What about snus or moist loose tobacco?

  • Snus or smokeless tobacco is a moist, powdered tobacco product that is placed under the consumer’s lip and absorbed into the bloodstream without the need for smoking. It delivers nicotine and tobacco satisfaction, like cigarettes, but without the deadly smoke.
  • As a result, it has far lower levels of carcinogens than those released when smoking tobacco is consumed. With decades of data on use and effects, “literature reviews have estimated that users of snus have at least 90–95 percent less smoking-related mortality, with minimal reduction in life expectancy, if any at all. The health benefits of smokers who completely transition to snus use are similar to those reported for smoking cessation.” Researchers have concluded that, “snus as an alternative to cigarettes has the potential to deliver enormous harm reduction benefits as demonstrated in Sweden, particularly in reducing the incidence of lung cancer and cardiovascular disease of which smoking is a known cause, where the product can be marketed and sold to adult smokers widely.”
  • In the U.S., according to the National Health Interview Survey (NHIS) mortality linkage and the National Longitudinal Mortality Study (NLMS), moist smokeless tobacco is far lower in health risks compared to conventional cigarettes, particularly for risk of lung cancer. The data demonstrates that smokers are more than 10 times as likely to die from lung cancer compared to smokeless tobacco users, three times as likely to die from any cancer compared to smokeless tobacco users, and twice as likely to die from any cause compared to smokeless tobacco users.
  • As a result, the FDA has authorized manufacturers to market their product with the following statement: “Using General Snus instead of cigarettes puts you at a lower risk of mouth cancer, heart disease, lung cancer, stroke, emphysema, and chronic bronchitis.”
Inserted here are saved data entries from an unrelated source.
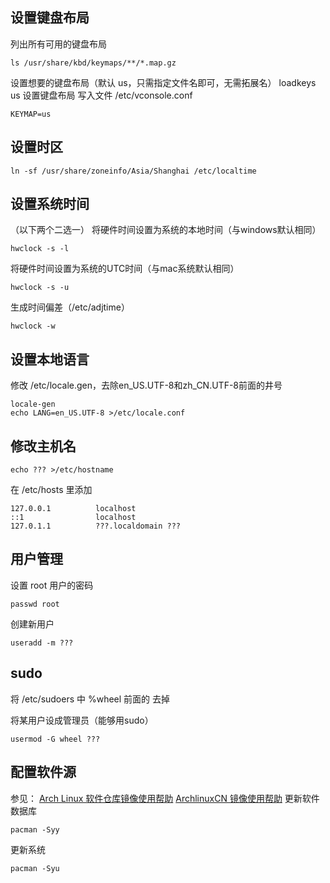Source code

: 

## 设置键盘布局
列出所有可用的键盘布局
```
ls /usr/share/kbd/keymaps/**/*.map.gz
```
设置想要的键盘布局（默认 us，只需指定文件名即可，无需拓展名）
loadkeys us
设置键盘布局
写入文件 /etc/vconsole.conf
```
KEYMAP=us
```


## 设置时区
```
ln -sf /usr/share/zoneinfo/Asia/Shanghai /etc/localtime
```

## 设置系统时间
（以下两个二选一）
将硬件时间设置为系统的本地时间（与windows默认相同）
```
hwclock -s -l
```
将硬件时间设置为系统的UTC时间（与mac系统默认相同）
```
hwclock -s -u
```

生成时间偏差（/etc/adjtime）
```
hwclock -w
```


## 设置本地语言
修改 /etc/locale.gen，去除en_US.UTF-8和zh_CN.UTF-8前面的井号
```
locale-gen
echo LANG=en_US.UTF-8 >/etc/locale.conf
```


## 修改主机名
```
echo ??? >/etc/hostname
```
在 /etc/hosts 里添加
```
127.0.0.1          localhost
::1                localhost
127.0.1.1          ???.localdomain ???
```


## 用户管理
设置 root 用户的密码
```
passwd root
```
创建新用户
```
useradd -m ???
```


## sudo
将 /etc/sudoers 中 %wheel 前面的 去掉

将某用户设成管理员（能够用sudo）
```
usermod -G wheel ???
```

## 配置软件源
参见：
[Arch Linux 软件仓库镜像使用帮助](https://mirrors.tuna.tsinghua.edu.cn/help/archlinux/)
[ArchlinuxCN 镜像使用帮助](https://mirrors.tuna.tsinghua.edu.cn/help/archlinuxcn/)
更新软件数据库
```
pacman -Syy
```
更新系统
```
pacman -Syu
```

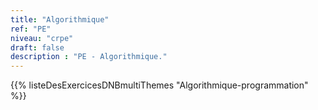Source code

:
 ```yaml
---
title: "Algorithmique"
ref: "PE"
niveau: "crpe" 
draft: false
description : "PE - Algorithmique."
---
```


<!-- <h2 class="ui horizontal divider header">Exercices en ligne à données aléatoires</h2> -->

{{% listeDesExercicesDNBmultiThemes "Algorithmique-programmation" %}}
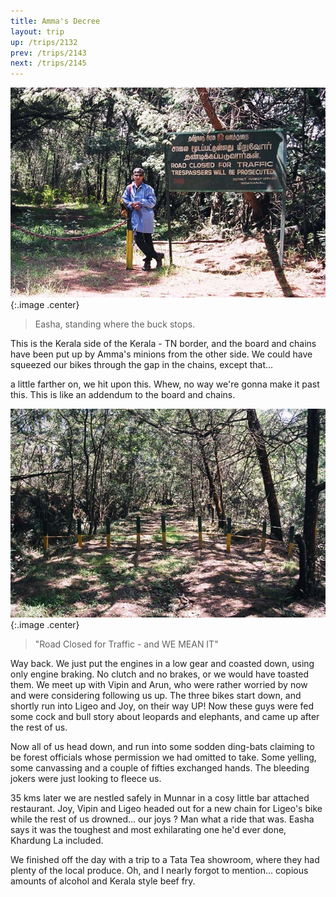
 ```yaml
---
title: Amma's Decree
layout: trip
up: /trips/2132
prev: /trips/2143
next: /trips/2145
---
```


![Road Closed](/images/trips/munnar/27040034.jpg 'Road Closed'){:.image .center}

 > Easha, standing where the buck stops.

 This is the Kerala side of the Kerala - TN border, and the board and chains have been put up by Amma's minions from the other side. We could have squeezed our bikes through the gap in the chains, except that...

a little farther on, we hit upon this. Whew, no way we're gonna make it past this. This is like an addendum to the board and chains.

![Road Barred](/images/trips/munnar/27040033.jpg 'Road Barred'){:.image .center}

 > &quot;Road Closed for Traffic - and WE MEAN IT&quot;

 Way back. We just put the engines in a low gear and coasted down, using only engine braking. No clutch and no brakes, or we would have toasted them. We meet up with Vipin and Arun, who were rather worried by now and were considering following us up. The three bikes start down, and shortly run into Ligeo and Joy, on their way UP! Now these guys were fed some cock and bull story about leopards and elephants, and came up after the rest of us.

 Now all of us head down, and run into some sodden ding-bats claiming to be forest officials whose permission we had omitted to take. Some yelling, some canvassing and a couple of fifties exchanged hands. The bleeding jokers were just looking to fleece us.

 35 kms later we are nestled safely in Munnar in a cosy little bar attached restaurant. Joy, Vipin and Ligeo headed out for a new chain for Ligeo's bike while the rest of us drowned... our joys ? Man what a ride that was.  Easha says it was the toughest and most exhilarating one he'd ever done, Khardung La included.

 We finished off the day with a trip to a Tata Tea showroom, where they had plenty of the local produce. Oh, and I nearly forgot to mention... copious amounts of alcohol and Kerala style beef fry.


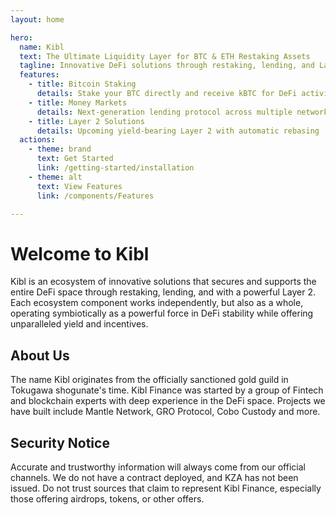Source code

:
 ```yaml
---
layout: home

hero:
  name: Kibl
  text: The Ultimate Liquidity Layer for BTC & ETH Restaking Assets
  tagline: Innovative DeFi solutions through restaking, lending, and Layer 2 technology
  features:
    - title: Bitcoin Staking
      details: Stake your BTC directly and receive kBTC for DeFi activities
    - title: Money Markets
      details: Next-generation lending protocol across multiple networks
    - title: Layer 2 Solutions
      details: Upcoming yield-bearing Layer 2 with automatic rebasing
  actions:
    - theme: brand
      text: Get Started
      link: /getting-started/installation
    - theme: alt
      text: View Features
      link: /components/Features

---
```


# Welcome to Kibl

Kibl is an ecosystem of innovative solutions that secures and supports the entire DeFi space through restaking, lending, and with a powerful Layer 2. Each ecosystem component works independently, but also as a whole, operating symbiotically as a powerful force in DeFi stability while offering unparalleled yield and incentives.

## About Us

The name Kibl originates from the officially sanctioned gold guild in Tokugawa shogunate's time. Kibl Finance was started by a group of Fintech and blockchain experts with deep experience in the DeFi space. Projects we have built include Mantle Network, GRO Protocol, Cobo Custody and more.

## Security Notice

Accurate and trustworthy information will always come from our official channels. We do not have a contract deployed, and KZA has not been issued. Do not trust sources that claim to represent Kibl Finance, especially those offering airdrops, tokens, or other offers.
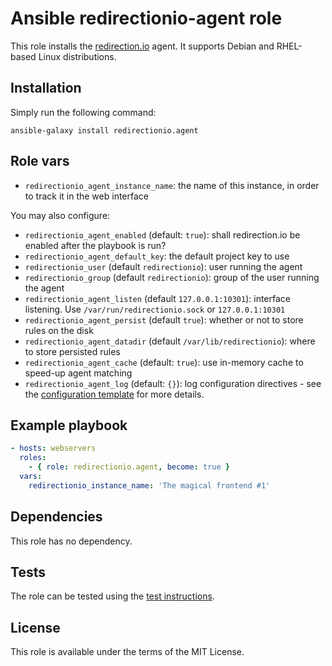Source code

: # Ansible redirectionio-agent role

This role installs the [redirection.io](https://redirection.io/) agent. It supports Debian and RHEL-based Linux distributions.

## Installation

Simply run the following command:

```
ansible-galaxy install redirectionio.agent
```

## Role vars

 * `redirectionio_agent_instance_name`: the name of this instance, in order to track it in the web interface

You may also configure:

 * `redirectionio_agent_enabled` (default: `true`): shall redirection.io be enabled after the playbook is run?
 * `redirectionio_agent_default_key`: the default project key to use
 * `redirectionio_user` (default `redirectionio`): user running the agent
 * `redirectionio_group` (default `redirectionio`): group of the user running the agent
 * `redirectionio_agent_listen` (default `127.0.0.1:10301`): interface listening. Use `/var/run/redirectionio.sock` or `127.0.0.1:10301`
 * `redirectionio_agent_persist` (default `true`): whether or not to store rules on the disk
 * `redirectionio_agent_datadir` (default `/var/lib/redirectionio`): where to store persisted rules
 * `redirectionio_agent_cache` (default: `true`): use in-memory cache to speed-up agent matching
 * `redirectionio_agent_log` (default: `{}`): log configuration directives - see the [configuration template](./templates/agent.yml.j2) for more details.

## Example playbook

```yml
- hosts: webservers
  roles:
    - { role: redirectionio.agent, become: true }
  vars:
    redirectionio_instance_name: 'The magical frontend #1'
```

## Dependencies

This role has no dependency.

## Tests

The role can be tested using the [test instructions](./tests/README.md).

## License

This role is available under the terms of the MIT License.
  • SOURCE: Lee PN, Hamling J. The relation between smokeless tobacco and cancer in Northern Europe and North America. A commentary on differences between the conclusions reached by two recent reviews. BMC Cancer. 2009; 9:256.
  • SOURCE: Ramström L, Borland R, Wikmans T. Patterns of smoking and snus use in sweden: implications for public health. International Journal of Environmental Research and Public Health. 2016; 13:E1110.
  • SOURCE: Gartner CE, Hall WD, Vos T, Bertram MY, Wallace AL, Lim SS. Assessment of Swedish snus for tobacco harm reduction: an epidemiological modelling study. The Lancet. 2007; 369:2010–4.
  • SOURCE: Levy DT, Mumford EA, Cummins KM, Gilpin EA, Giovino EA, Hyland A, Sweanor D, Warner KE. The relative risks of a low-nitrosamine smokeless tobacco product compared with smoking cigarettes: Estimates of a panel of experts. Cancer Epidemiology, Biomarkers and Prevention. 2004; 13:2035–42.